AI-Powered Appeals Reverse Insurance Denials at Scale
A new class of startups is automating healthcare insurance appeals, generating letters and filing cases on behalf of patients at speeds and costs that manual work cannot match. The tools sit in a gap between insurers and patients-a space that has traditionally been a two-party transaction.
The opportunity is substantial. Fewer than 1% of patients appeal denied claims. When they do, insurers uphold the original decision more than half the time.
How the Tools Work
Claimable, founded in 2023 by physician Warris Bokhari alongside Alicia Graham and Zach Veigulis (former chief data scientist at the Department of Veterans Affairs), uses a large language model trained on insurance laws, legal precedents and medical literature to generate appeal letters.
The company confined the model to a curated knowledge set to prevent hallucinations. The tradeoff is scope: Claimable currently automates appeals for 28 conditions and 90 treatments. Adding a new condition now takes days instead of months.
The economics favor patients. At $50 per case, the filing fee is negligible against treatments worth thousands. The company reports that roughly 3 in 4 users see their denials reversed.

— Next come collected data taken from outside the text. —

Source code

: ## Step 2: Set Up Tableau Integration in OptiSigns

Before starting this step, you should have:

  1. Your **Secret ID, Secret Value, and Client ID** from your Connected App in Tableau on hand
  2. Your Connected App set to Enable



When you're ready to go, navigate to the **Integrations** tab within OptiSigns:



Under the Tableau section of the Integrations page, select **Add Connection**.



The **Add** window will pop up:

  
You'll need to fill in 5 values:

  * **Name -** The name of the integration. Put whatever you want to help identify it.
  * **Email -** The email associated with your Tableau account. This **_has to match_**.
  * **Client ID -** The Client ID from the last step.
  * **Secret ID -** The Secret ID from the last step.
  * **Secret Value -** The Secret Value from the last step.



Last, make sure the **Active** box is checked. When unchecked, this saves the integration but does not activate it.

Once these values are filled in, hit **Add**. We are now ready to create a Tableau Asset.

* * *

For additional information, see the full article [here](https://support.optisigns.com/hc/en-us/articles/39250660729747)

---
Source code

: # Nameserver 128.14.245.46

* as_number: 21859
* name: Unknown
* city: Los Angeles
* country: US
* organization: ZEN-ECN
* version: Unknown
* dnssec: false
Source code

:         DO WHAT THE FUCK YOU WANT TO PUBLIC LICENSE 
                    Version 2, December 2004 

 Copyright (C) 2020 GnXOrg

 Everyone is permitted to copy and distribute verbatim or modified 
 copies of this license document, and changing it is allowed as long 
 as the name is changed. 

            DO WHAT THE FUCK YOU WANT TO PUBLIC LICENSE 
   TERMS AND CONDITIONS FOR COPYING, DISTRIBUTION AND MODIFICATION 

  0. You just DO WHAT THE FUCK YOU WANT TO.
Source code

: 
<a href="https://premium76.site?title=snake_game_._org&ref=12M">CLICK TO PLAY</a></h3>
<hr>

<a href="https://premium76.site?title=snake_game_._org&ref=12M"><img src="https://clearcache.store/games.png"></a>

Counterforce Health operates a similar service at no cost. Its model generates customized appeal letters based on a patient's policy and successful appeals history, and copies state insurance regulators on filings to surface denial patterns. A clinical coordinator at a North Carolina rheumatology practice told NBC News she began receiving same-day and next-day approvals after switching from manual to automated appeals.
Enterprise Deals Drive Scale
The consumer model alone cannot sustain the business. Claimable has begun negotiating deals with pharmaceutical manufacturers and hospital systems to appeal on behalf of denied patients, with four drugmaker agreements already signed.
For drugmakers, the incentive is direct: a denied claim for a branded drug is lost revenue. A successful appeal is a filled prescription. Claimable helped patients in a class action against CVS Health file appeals after the insurer denied prescriptions for the weight-loss drug Zepbound in favor of a competitor.
The company is also exploring a litigation arm to pursue class-action suits when it identifies patterns of wrongful denials across payers.
A Shifting Claims Landscape
Insurers have deployed AI for insurance claims processing to deny coverage faster and defend against fraud. The speed of automated denials has widened the gap between what patients are owed and what they successfully claim.
As denial processes accelerate, the appeal tools entering the market are filling the space insurers and health systems have left open. The revenue cycle that once involved two parties now has three.